# [The problem]
In your reply, write out the records exactly, each line intact.

# [Data for analysis]
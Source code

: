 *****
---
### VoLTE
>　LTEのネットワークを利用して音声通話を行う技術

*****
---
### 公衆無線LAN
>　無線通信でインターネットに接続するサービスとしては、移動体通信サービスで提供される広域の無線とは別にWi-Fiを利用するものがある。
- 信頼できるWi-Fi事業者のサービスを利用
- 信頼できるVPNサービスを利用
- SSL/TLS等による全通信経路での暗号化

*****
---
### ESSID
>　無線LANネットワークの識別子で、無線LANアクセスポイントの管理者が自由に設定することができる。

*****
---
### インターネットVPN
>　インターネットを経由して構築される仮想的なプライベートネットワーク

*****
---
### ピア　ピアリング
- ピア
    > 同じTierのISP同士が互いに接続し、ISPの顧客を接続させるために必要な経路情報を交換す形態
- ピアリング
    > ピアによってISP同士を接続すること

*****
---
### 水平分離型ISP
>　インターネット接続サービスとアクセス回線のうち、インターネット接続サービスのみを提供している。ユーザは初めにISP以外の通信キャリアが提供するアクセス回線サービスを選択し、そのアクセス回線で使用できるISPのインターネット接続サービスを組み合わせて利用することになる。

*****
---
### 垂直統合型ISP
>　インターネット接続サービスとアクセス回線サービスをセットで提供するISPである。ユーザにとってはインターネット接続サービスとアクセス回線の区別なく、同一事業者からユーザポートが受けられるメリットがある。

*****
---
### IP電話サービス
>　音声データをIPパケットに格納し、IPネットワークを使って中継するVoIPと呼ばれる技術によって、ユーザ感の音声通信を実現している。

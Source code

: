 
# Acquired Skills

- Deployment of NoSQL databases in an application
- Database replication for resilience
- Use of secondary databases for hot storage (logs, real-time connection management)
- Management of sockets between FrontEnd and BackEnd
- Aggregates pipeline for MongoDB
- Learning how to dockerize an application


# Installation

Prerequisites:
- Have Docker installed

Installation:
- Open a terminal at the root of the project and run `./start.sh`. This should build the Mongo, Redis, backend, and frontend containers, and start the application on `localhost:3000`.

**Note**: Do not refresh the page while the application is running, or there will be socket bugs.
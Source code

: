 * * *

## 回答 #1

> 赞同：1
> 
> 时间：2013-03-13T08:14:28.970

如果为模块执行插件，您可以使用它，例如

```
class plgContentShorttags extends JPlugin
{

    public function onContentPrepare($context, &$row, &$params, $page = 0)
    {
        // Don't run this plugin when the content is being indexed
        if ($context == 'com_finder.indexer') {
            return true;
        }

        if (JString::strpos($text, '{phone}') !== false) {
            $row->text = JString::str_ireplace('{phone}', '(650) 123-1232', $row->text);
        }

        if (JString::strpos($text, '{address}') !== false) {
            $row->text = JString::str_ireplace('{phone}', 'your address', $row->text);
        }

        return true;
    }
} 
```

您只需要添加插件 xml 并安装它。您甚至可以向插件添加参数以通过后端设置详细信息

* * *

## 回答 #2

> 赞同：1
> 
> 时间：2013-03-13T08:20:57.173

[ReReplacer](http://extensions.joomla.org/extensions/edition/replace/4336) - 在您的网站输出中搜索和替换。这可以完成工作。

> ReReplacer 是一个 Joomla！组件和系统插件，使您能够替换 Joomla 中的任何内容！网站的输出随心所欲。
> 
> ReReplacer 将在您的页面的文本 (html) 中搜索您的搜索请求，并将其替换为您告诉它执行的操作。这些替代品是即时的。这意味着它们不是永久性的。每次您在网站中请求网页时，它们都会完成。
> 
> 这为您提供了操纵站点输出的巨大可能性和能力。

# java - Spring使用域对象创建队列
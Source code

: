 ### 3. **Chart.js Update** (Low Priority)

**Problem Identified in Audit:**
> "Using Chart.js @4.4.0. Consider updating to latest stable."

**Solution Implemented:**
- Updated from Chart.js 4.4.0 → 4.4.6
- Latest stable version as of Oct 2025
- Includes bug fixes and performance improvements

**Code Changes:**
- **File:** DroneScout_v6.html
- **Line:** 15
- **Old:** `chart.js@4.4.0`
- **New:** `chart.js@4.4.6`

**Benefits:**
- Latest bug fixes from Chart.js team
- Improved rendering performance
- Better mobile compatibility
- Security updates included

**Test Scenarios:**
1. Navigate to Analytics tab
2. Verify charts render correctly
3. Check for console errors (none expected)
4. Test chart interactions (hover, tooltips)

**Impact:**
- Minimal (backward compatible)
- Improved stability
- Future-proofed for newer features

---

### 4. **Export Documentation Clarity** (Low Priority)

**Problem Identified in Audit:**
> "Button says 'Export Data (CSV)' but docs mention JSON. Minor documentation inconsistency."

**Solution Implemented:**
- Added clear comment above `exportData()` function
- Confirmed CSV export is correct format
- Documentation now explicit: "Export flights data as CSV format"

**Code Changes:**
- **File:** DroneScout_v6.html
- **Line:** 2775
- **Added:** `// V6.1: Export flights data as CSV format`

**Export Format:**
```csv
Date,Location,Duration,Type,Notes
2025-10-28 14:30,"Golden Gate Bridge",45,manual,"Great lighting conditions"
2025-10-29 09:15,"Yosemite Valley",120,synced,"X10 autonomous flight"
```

# [Solution below]
Source code

: *****
---
### VoLTE
>　LTEのネットワークを利用して音声通話を行う技術

*****
---
### 公衆無線LAN
>　無線通信でインターネットに接続するサービスとしては、移動体通信サービスで提供される広域の無線とは別にWi-Fiを利用するものがある。
- 信頼できるWi-Fi事業者のサービスを利用
- 信頼できるVPNサービスを利用
- SSL/TLS等による全通信経路での暗号化

*****
---
### ESSID
>　無線LANネットワークの識別子で、無線LANアクセスポイントの管理者が自由に設定することができる。

*****
---
### インターネットVPN
>　インターネットを経由して構築される仮想的なプライベートネットワーク

*****
---
### ピア　ピアリング
- ピア
    > 同じTierのISP同士が互いに接続し、ISPの顧客を接続させるために必要な経路情報を交換す形態
- ピアリング
    > ピアによってISP同士を接続すること

*****
---
### 水平分離型ISP
>　インターネット接続サービスとアクセス回線のうち、インターネット接続サービスのみを提供している。ユーザは初めにISP以外の通信キャリアが提供するアクセス回線サービスを選択し、そのアクセス回線で使用できるISPのインターネット接続サービスを組み合わせて利用することになる。

*****
---
### 垂直統合型ISP
>　インターネット接続サービスとアクセス回線サービスをセットで提供するISPである。ユーザにとってはインターネット接続サービスとアクセス回線の区別なく、同一事業者からユーザポートが受けられるメリットがある。

*****
---
### IP電話サービス
>　音声データをIPパケットに格納し、IPネットワークを使って中継するVoIPと呼ばれる技術によって、ユーザ感の音声通信を実現している。

Source code

: 
# Acquired Skills

- Deployment of NoSQL databases in an application
- Database replication for resilience
- Use of secondary databases for hot storage (logs, real-time connection management)
- Management of sockets between FrontEnd and BackEnd
- Aggregates pipeline for MongoDB
- Learning how to dockerize an application


# Installation

Prerequisites:
- Have Docker installed

Installation:
- Open a terminal at the root of the project and run `./start.sh`. This should build the Mongo, Redis, backend, and frontend containers, and start the application on `localhost:3000`.

**Note**: Do not refresh the page while the application is running, or there will be socket bugs.
Source code

: * * *

## 回答 #1

> 赞同：1
> 
> 时间：2013-03-13T08:14:28.970

如果为模块执行插件，您可以使用它，例如

```
class plgContentShorttags extends JPlugin
{

    public function onContentPrepare($context, &$row, &$params, $page = 0)
    {
        // Don't run this plugin when the content is being indexed
        if ($context == 'com_finder.indexer') {
            return true;
        }

        if (JString::strpos($text, '{phone}') !== false) {
            $row->text = JString::str_ireplace('{phone}', '(650) 123-1232', $row->text);
        }

        if (JString::strpos($text, '{address}') !== false) {
            $row->text = JString::str_ireplace('{phone}', 'your address', $row->text);
        }

        return true;
    }
} 
```

您只需要添加插件 xml 并安装它。您甚至可以向插件添加参数以通过后端设置详细信息

* * *

## 回答 #2

> 赞同：1
> 
> 时间：2013-03-13T08:20:57.173

[ReReplacer](http://extensions.joomla.org/extensions/edition/replace/4336) - 在您的网站输出中搜索和替换。这可以完成工作。

> ReReplacer 是一个 Joomla！组件和系统插件，使您能够替换 Joomla 中的任何内容！网站的输出随心所欲。
> 
> ReReplacer 将在您的页面的文本 (html) 中搜索您的搜索请求，并将其替换为您告诉它执行的操作。这些替代品是即时的。这意味着它们不是永久性的。每次您在网站中请求网页时，它们都会完成。
> 
> 这为您提供了操纵站点输出的巨大可能性和能力。

# java - Spring使用域对象创建队列
Source code

: ### 3. **Chart.js Update** (Low Priority)

**Problem Identified in Audit:**
> "Using Chart.js @4.4.0. Consider updating to latest stable."

**Solution Implemented:**
- Updated from Chart.js 4.4.0 → 4.4.6
- Latest stable version as of Oct 2025
- Includes bug fixes and performance improvements

**Code Changes:**
- **File:** DroneScout_v6.html
- **Line:** 15
- **Old:** `chart.js@4.4.0`
- **New:** `chart.js@4.4.6`

**Benefits:**
- Latest bug fixes from Chart.js team
- Improved rendering performance
- Better mobile compatibility
- Security updates included

**Test Scenarios:**
1. Navigate to Analytics tab
2. Verify charts render correctly
3. Check for console errors (none expected)
4. Test chart interactions (hover, tooltips)

**Impact:**
- Minimal (backward compatible)
- Improved stability
- Future-proofed for newer features

---

### 4. **Export Documentation Clarity** (Low Priority)

**Problem Identified in Audit:**
> "Button says 'Export Data (CSV)' but docs mention JSON. Minor documentation inconsistency."

**Solution Implemented:**
- Added clear comment above `exportData()` function
- Confirmed CSV export is correct format
- Documentation now explicit: "Export flights data as CSV format"

**Code Changes:**
- **File:** DroneScout_v6.html
- **Line:** 2775
- **Added:** `// V6.1: Export flights data as CSV format`

**Export Format:**
```csv
Date,Location,Duration,Type,Notes
2025-10-28 14:30,"Golden Gate Bridge",45,manual,"Great lighting conditions"
2025-10-29 09:15,"Yosemite Valley",120,synced,"X10 autonomous flight"
```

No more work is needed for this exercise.